# Do you beleive Bruce truely dropped Wing Chun?



## James Kovacich (Oct 10, 2009)

Do you believe Bruce truely dropped Wing Chun or maybe he just stopped teaching it in order to evolve his"personal" JKD?


----------



## jkd friend (Oct 11, 2009)

Of course not! personal means your development in the art itself not bringing fifty different approaches to a art or concept. That's were alot of the confusion in jkd comes from the whole personal thing.


----------



## ap Oweyn (Oct 11, 2009)

James Kovacich said:


> Do you believe Bruce truely dropped Wing Chun or maybe he just stopped teaching it in order to evolve his"personal" JKD?


 
I don't know how you truely "drop" a personal experience like that.  His wing chun training was tied up in what he went on to do later, regardless of how little it might have resembled wing chun as it went along.

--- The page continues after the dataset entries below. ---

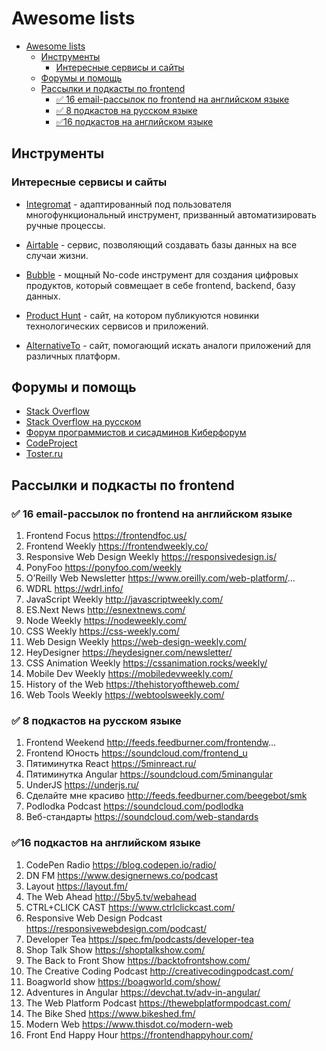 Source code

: # Awesome lists
- [Awesome lists](#awesome-lists)
  - [Инструменты](#инструменты)
    - [Интересные сервисы и сайты](#интересные-сервисы-и-сайты)
  - [Форумы и помощь](#форумы-и-помощь)
  - [Рассылки и подкасты по frontend](#рассылки-и-подкасты-по-frontend)
    - [✅ 16 email-рассылок по frontend на английском языке](#-16-email-рассылок-по-frontend-на-английском-языке)
    - [✅ 8 подкастов на русском языке](#-8-подкастов-на-русском-языке)
    - [✅16 подкастов на английском языке](#16-подкастов-на-английском-языке)

## Инструменты
### Интересные сервисы и сайты
* [Integromat](https://www.integromat.com/en/) - адаптированный под пользователя многофункциональный инструмент, призванный автоматизировать ручные процессы.
* [Airtable](https://airtable.com/) - сервис, позволяющий создавать базы данных на все случаи жизни.
* [Bubble](https://bubble.io/) - мощный No-code инструмент для создания цифровых продуктов, который совмещает в себе frontend, backend, базу данных. 
  
* [Product Hunt](https://www.producthunt.com/) - сайт, на котором публикуются новинки технологических сервисов и приложений.
  
* [AlternativeTo](https://alternativeto.net/) - сайт, помогающий искать аналоги приложений для различных платформ.



## Форумы и помощь
* [Stack Overflow](https://stackoverflow.com/) 
* [Stack Overflow на русском](https://ru.stackoverflow.com/)
* [Форум программистов и сисадминов Киберфорум](http://www.cyberforum.ru/)
* [CodeProject](https://www.codeproject.com/)
* [Toster.ru](https://toster.ru/tags)

## Рассылки и подкасты по frontend
### ✅ 16 email-рассылок по frontend на английском языке 

1. Frontend Focus https://frontendfoc.us/
2. Frontend Weekly https://frontendweekly.co/
3. Responsive Web Design Weekly https://responsivedesign.is/
4. PonyFoo https://ponyfoo.com/weekly
5. O’Reilly Web Newsletter https://www.oreilly.com/web-platform/...
6. WDRL https://wdrl.info/
7. JavaScript Weekly http://javascriptweekly.com/
8. ES.Next News http://esnextnews.com/
9. Node Weekly https://nodeweekly.com/
10. CSS Weekly https://css-weekly.com/
11. Web Design Weekly https://web-design-weekly.com/
12. HeyDesigner https://heydesigner.com/newsletter/
13. CSS Animation Weekly https://cssanimation.rocks/weekly/
14. Mobile Dev Weekly https://mobiledevweekly.com/
15. History of the Web https://thehistoryoftheweb.com/
16. Web Tools Weekly https://webtoolsweekly.com/


### ✅ 8 подкастов на русском языке

1. Frontend Weekend http://feeds.feedburner.com/frontendw...
2. Frontend Юность https://soundcloud.com/frontend_u
3. Пятиминутка React https://5minreact.ru/
4. Пятиминутка Angular https://soundcloud.com/5minangular
5. UnderJS https://underjs.ru/
6. Сделайте мне красиво http://feeds.feedburner.com/beegebot/smk
7. Podlodka Podcast https://soundcloud.com/podlodka
8. Веб-стандарты https://soundcloud.com/web-standards

### ✅16 подкастов на английском языке

1. CodePen Radio https://blog.codepen.io/radio/
2. DN FM https://www.designernews.co/podcast
3. Layout https://layout.fm/
4. The Web Ahead http://5by5.tv/webahead
5. CTRL+CLICK CAST https://www.ctrlclickcast.com/
6. Responsive Web Design Podcast https://responsivewebdesign.com/podcast/
7. Developer Tea https://spec.fm/podcasts/developer-tea
8. Shop Talk Show https://shoptalkshow.com/
9. The Back to Front Show https://backtofrontshow.com/
10. The Creative Coding Podcast http://creativecodingpodcast.com/
11. Boagworld show https://boagworld.com/show/
12. Adventures in Angular https://devchat.tv/adv-in-angular/
13. The Web Platform Podcast https://thewebplatformpodcast.com/
14. The Bike Shed https://www.bikeshed.fm/
15. Modern Web https://www.thisdot.co/modern-web
16. Front End Happy Hour https://frontendhappyhour.com/ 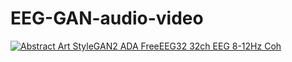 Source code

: # EEG-GAN-audio-video
[![Abstract Art StyleGAN2 ADA FreeEEG32 32ch EEG 8-12Hz Coh](https://img.youtube.com/vi/Qr6EfHLD0C4/0.jpg)](https://www.youtube.com/watch?v=Qr6EfHLD0C4)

But if you're asking whether I think he was practicing textbook wing chun on the side, while publically developing his own JKD, nah I don't think so.  I don't have any concrete basis for saying that.  But I would wonder why the contradiction, when (with his charisma and following) he could have just as easily, or _more easily_, have furthered the cause of a style he still--according to this scenario--believed in.

Just doesn't seem likely.


Stuart


----------



## chinaboxer (Oct 11, 2009)

fun question, IMO Bruce was on his way to removing the wing chun "movements" from his personal JKD, at that moment in his life. But he never removed or would remove the wing chun "concepts" from his personal JKD, why? because it's the very foundation of his method.

look at his boxing structure, it's all fueled and modified to fit within the core wing chun "concepts" which is why it completely looks and feels differently than traditional boxing.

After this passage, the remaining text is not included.